The DeKalb County Board of Education approved its $2.6 billion final budget for fiscal year 2023, which will cover raises for employees, new positions and maintenance costs.

These measures will be accomplished in part by an increase in tax revenue. After fielding resident requests to lower taxes this year, the board voted in early June to keep the tax rate the same.

This is the fifth consecutive year the tax rate has stayed at $23.08 per $1,000 of taxable property value.

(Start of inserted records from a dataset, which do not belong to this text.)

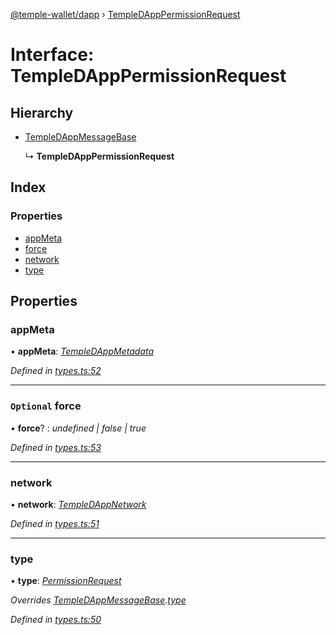 [@temple-wallet/dapp](../README.md) › [TempleDAppPermissionRequest](templedapppermissionrequest.md)

# Interface: TempleDAppPermissionRequest

## Hierarchy

* [TempleDAppMessageBase](templedappmessagebase.md)

  ↳ **TempleDAppPermissionRequest**

## Index

### Properties

* [appMeta](templedapppermissionrequest.md#appmeta)
* [force](templedapppermissionrequest.md#optional-force)
* [network](templedapppermissionrequest.md#network)
* [type](templedapppermissionrequest.md#type)

## Properties

###  appMeta

• **appMeta**: *[TempleDAppMetadata](templedappmetadata.md)*

*Defined in [types.ts:52](https://github.com/madfish-solutions/templewallet-dapp/blob/90de0a9/src/types.ts#L52)*

___

### `Optional` force

• **force**? : *undefined | false | true*

*Defined in [types.ts:53](https://github.com/madfish-solutions/templewallet-dapp/blob/90de0a9/src/types.ts#L53)*

___

###  network

• **network**: *[TempleDAppNetwork](../README.md#templedappnetwork)*

*Defined in [types.ts:51](https://github.com/madfish-solutions/templewallet-dapp/blob/90de0a9/src/types.ts#L51)*

___

###  type

• **type**: *[PermissionRequest](../enums/templedappmessagetype.md#permissionrequest)*

*Overrides [TempleDAppMessageBase](templedappmessagebase.md).[type](templedappmessagebase.md#type)*

*Defined in [types.ts:50](https://github.com/madfish-solutions/templewallet-dapp/blob/90de0a9/src/types.ts#L50)*
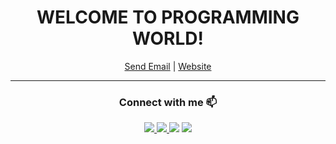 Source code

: <h1 align='center'>
  
 <h1 align="center">WELCOME TO PROGRAMMING WORLD!</h1>
<p align="center">
	<a href="mailto:programminggworld@gmail.com" align="center">Send Email</a> |
	<a href="https://programmingworld-dev.github.io/">Website</a>

</p>


<hr />


<h3 align="center">Connect with me 📫</h3>
<p align="center">

  <a href="http://twitter.com/ProgramingWorld">
    <img src="https://img.shields.io/twitter/follow/ProgramingWorld?label=Twitter&logo=twitter&style=for-the-badge" />
  </a>
  <a href="https://www.youtube.com/channel/UC-8N0SQWzn_oguGuQLwM7og">
    <img src="http://img.shields.io/badge/YouTube-3-red?label=YouTube&logo=YouTube&style=for-the-badge" />
  </a>
    <a href="https://www.instagram.com/programmingworld_dev"><img src="https://img.shields.io/badge/instagram-146-%230077B5.svg?&style=for-the-badge&logo=instagram&logoColor=white&color=8a3ab9"></a>
  <a href="https://www.telegram.me//Programmingworld_dev"><img src="https://img.shields.io/badge/Telegram-2CA5E0?style=for-the-badge&logo=telegram&logoColor=white"></a>
 
</p>



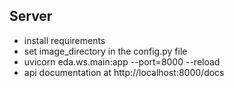 ## Server

- install requirements
- set image_directory in the config.py file
- uvicorn eda.ws.main:app --port=8000 --reload
- api documentation at http://localhost:8000/docs
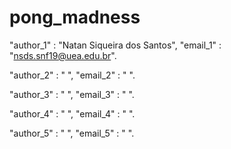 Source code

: # pong_madness

"author_1" : "Natan Siqueira dos Santos", "email_1" : "nsds.snf19@uea.edu.br".

"author_2" : " ", "email_2" : " ".

"author_3" : " ", "email_3" : " ".

"author_4" : " ", "email_4" : " ".

"author_5" : " ", "email_5" : " ".
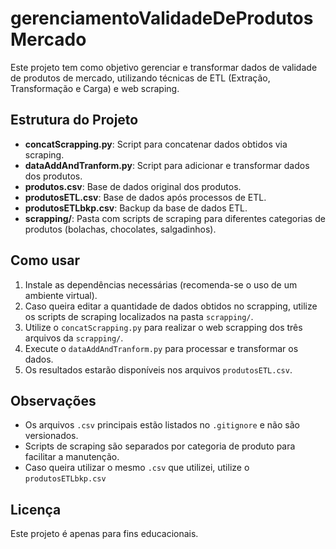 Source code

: # gerenciamentoValidadeDeProdutosMercado

Este projeto tem como objetivo gerenciar e transformar dados de validade de produtos de mercado, utilizando técnicas de ETL (Extração, Transformação e Carga) e web scraping.

## Estrutura do Projeto

-   **concatScrapping.py**: Script para concatenar dados obtidos via scraping.
-   **dataAddAndTranform.py**: Script para adicionar e transformar dados dos produtos.
-   **produtos.csv**: Base de dados original dos produtos.
-   **produtosETL.csv**: Base de dados após processos de ETL.
-   **produtosETLbkp.csv**: Backup da base de dados ETL.
-   **scrapping/**: Pasta com scripts de scraping para diferentes categorias de produtos (bolachas, chocolates, salgadinhos).

## Como usar

1. Instale as dependências necessárias (recomenda-se o uso de um ambiente virtual).
2. Caso queira editar a quantidade de dados obtidos no scrapping, utilize os scripts de scraping localizados na pasta `scrapping/`.
3. Utilize o `concatScrapping.py` para realizar o web scrapping dos três arquivos da `scrapping/`.
4. Execute o `dataAddAndTranform.py` para processar e transformar os dados.
5. Os resultados estarão disponíveis nos arquivos `produtosETL.csv`.

## Observações

-   Os arquivos `.csv` principais estão listados no `.gitignore` e não são versionados.
-   Scripts de scraping são separados por categoria de produto para facilitar a manutenção.
-   Caso queira utilizar o mesmo `.csv` que utilizei, utilize o `produtosETLbkp.csv`

## Licença

Este projeto é apenas para fins educacionais.
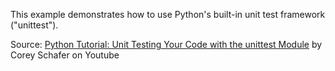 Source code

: This example demonstrates how to use Python's built-in unit test framework ("unittest").

Source: [Python Tutorial: Unit Testing Your Code with the unittest Module](https://www.youtube.com/watch?v=6tNS--WetLI) by Corey Schafer on Youtube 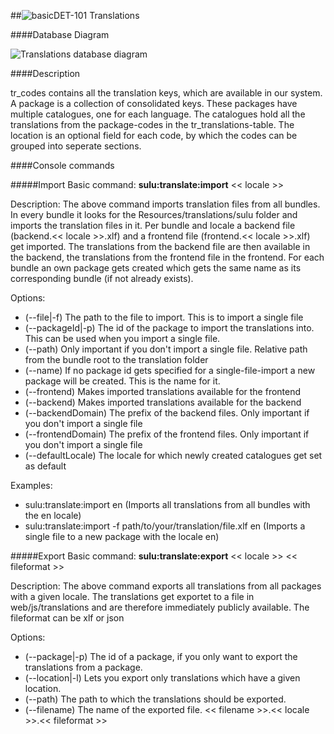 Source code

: ##![basic](https://raw.github.com/massiveart/sulu-docs/master/system-requirements/images/basic.png)DET-101 Translations

####Database Diagram

![Translations database diagram](https://raw.github.com/massiveart/sulu-docs/master/detail-specification/images/db/translate.png)

####Description

tr_codes contains all the translation keys, which are available in our system. A package is a collection of consolidated keys. These packages have multiple catalogues, one for each language. The catalogues hold all the translations from the package-codes in the tr_translations-table. The location is an optional field for each code, by which the codes can be grouped into seperate sections.

####Console commands

#####Import
Basic command: <strong>sulu:translate:import</strong> << locale >>

Description: The above command imports translation files from all bundles. In every bundle it looks for the Resources/translations/sulu folder and imports the translation files in it. Per bundle and locale a backend file (backend.<< locale >>.xlf) and a frontend file (frontend.<< locale >>.xlf) get imported. The translations from the backend file are then available in the backend, the translations from the frontend file in the frontend. For each bundle an own package gets created which gets the same name as its corresponding bundle (if not already exists).

Options:
- (--file|-f) The path to the file to import. This is to import a single file
- (--packageId|-p) The id of the package to import the translations into. This can be used when you import a single file.
- (--path) Only important if you don't import a single file. Relative path from the bundle root to the translation folder
- (--name) If no package id gets specified for a single-file-import a new package will be created. This is the name for it.
- (--frontend) Makes imported translations available for the frontend
- (--backend) Makes imported translations available for the backend
- (--backendDomain) The prefix of the backend files. Only important if you don't import a single file
- (--frontendDomain) The prefix of the frontend files. Only important if you don't import a single file
- (--defaultLocale) The locale for which newly created catalogues get set as default

Examples:
- sulu:translate:import en (Imports all translations from all bundles with the en locale)
- sulu:translate:import -f path/to/your/translation/file.xlf en (Imports a single file to a new package with the locale en)

#####Export
Basic command: <strong>sulu:translate:export</strong> << locale >> << fileformat >>

Description: The above command exports all translations from all packages with a given locale. The translations get exportet to a file in web/js/translations and are therefore immediately publicly available. The fileformat can be xlf or json

Options:
- (--package|-p) The id of a package, if you only want to export the translations from a package.
- (--location|-l) Lets you export only translations which have a given location.
- (--path) The path to which the translations should be exported.
- (--filename) The name of the exported file. << filename >>.<< locale >>.<< fileformat >>
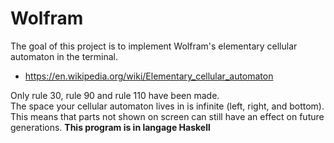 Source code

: # Wolfram
The goal of this project is to implement Wolfram's elementary cellular automaton in the terminal.  
- https://en.wikipedia.org/wiki/Elementary_cellular_automaton  

Only rule 30, rule 90 and rule 110 have been made.  
The space your cellular automaton lives in is infinite (left, right, and bottom).  
This means that parts not shown on screen can still have an effect on future generations.
**This program is in langage Haskell**
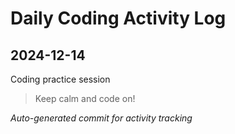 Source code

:# Daily Coding Activity Log

## 2024-12-14

Coding practice session

> Keep calm and code on!

*Auto-generated commit for activity tracking*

Because property values have gone up, residents will be paying more in taxes than they did last year.

“We need every penny we can get to address the concerns stakeholders want, but we also don’t want to price people out” of the county, board member Allyson Gevertz said when the board voted on the tax rate.

But other board members had concerns about reducing the district’s income or limiting itself in the future.

“Right now, no one knows where our economy is headed,” board member Deirdre Pierce said at the earlier meeting. “We could very easily find ourselves in another financial crisis if we’re not careful.”

Some residents, upon receiving a higher tax bill, already feel like they’re in crisis.

The tax increase for a home with a fair market value of $300,000 is approximately $361. The tax increase for a non-homestead home with a fair market value of $500,000 is roughly $578.

“In case you haven’t noticed, we’re living in a time of rampant inflation,” DeKalb resident Jeff Mueller told the board in early June. He asked that board members “provide a millage rollback that respects the challenges your constituents are now facing.”

Although the tax rate didn’t change, the budget, which takes effect July 1, acknowledges the current era of price hikes. In addition to raises for employees that will average 2%, employees are getting an extra $2,000 raise to cover inflation costs, said Chief Financial Officer Charles Burbridge. The district will also bring its minimum wage up to $15 an hour this year. Those measures total $75 million of the district’s overall budget.

“This is a budget that supports the district staff,” Burbridge said Thursday before the school board’s vote on the budget.

The final budget also includes $6 million to add campus security, school resource officers and campus supervisors; $4 million to add psychologists, nurses, social workers and counselors; and $4 million to hire special education teachers, speech language pathologists, paraprofessionals and ESOL interpreters.

And the general fund sets aside $50 million to tackle deferred maintenance in schools — a huge point of contention for Georgia’s third-largest district in recent months, after poor conditions at Druid Hills High School prompted state intervention.